Source information:
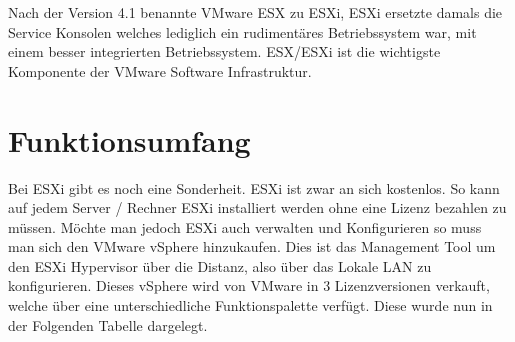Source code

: \documentclass[14pt]{extreport}
\begin{document}
Nach der Version 4.1 benannte VMware ESX zu ESXi, ESXi ersetzte damals die Service Konsolen welches lediglich ein rudimentäres Betriebssystem war, mit einem besser integrierten Betriebssystem. ESX/ESXi ist die wichtigste Komponente der VMware Software Infrastruktur. \\

\section{Funktionsumfang}
Bei ESXi gibt es noch eine Sonderheit. ESXi ist zwar an sich kostenlos. So kann auf jedem Server / Rechner ESXi installiert werden ohne eine Lizenz bezahlen zu müssen. Möchte man jedoch ESXi auch verwalten und Konfigurieren so muss man sich den VMware vSphere hinzukaufen. Dies ist das Management Tool um den ESXi Hypervisor über die Distanz, also über das Lokale LAN zu konfigurieren. Dieses vSphere wird von VMware in 3 Lizenzversionen verkauft, welche über eine unterschiedliche Funktionspalette verfügt. Diese wurde nun in der Folgenden Tabelle dargelegt.
\end{document}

Assignment: Drop the pictures and reproduce the rest of the data above exactly.

Response:
Source code

: \documentclass[14pt]{extreport}
\begin{document}
Nach der Version 4.1 benannte VMware ESX zu ESXi, ESXi ersetzte damals die Service Konsolen welches lediglich ein rudimentäres Betriebssystem war, mit einem besser integrierten Betriebssystem. ESX/ESXi ist die wichtigste Komponente der VMware Software Infrastruktur. \\

\section{Funktionsumfang}
Bei ESXi gibt es noch eine Sonderheit. ESXi ist zwar an sich kostenlos. So kann auf jedem Server / Rechner ESXi installiert werden ohne eine Lizenz bezahlen zu müssen. Möchte man jedoch ESXi auch verwalten und Konfigurieren so muss man sich den VMware vSphere hinzukaufen. Dies ist das Management Tool um den ESXi Hypervisor über die Distanz, also über das Lokale LAN zu konfigurieren. Dieses vSphere wird von VMware in 3 Lizenzversionen verkauft, welche über eine unterschiedliche Funktionspalette verfügt. Diese wurde nun in der Folgenden Tabelle dargelegt.
\end{document}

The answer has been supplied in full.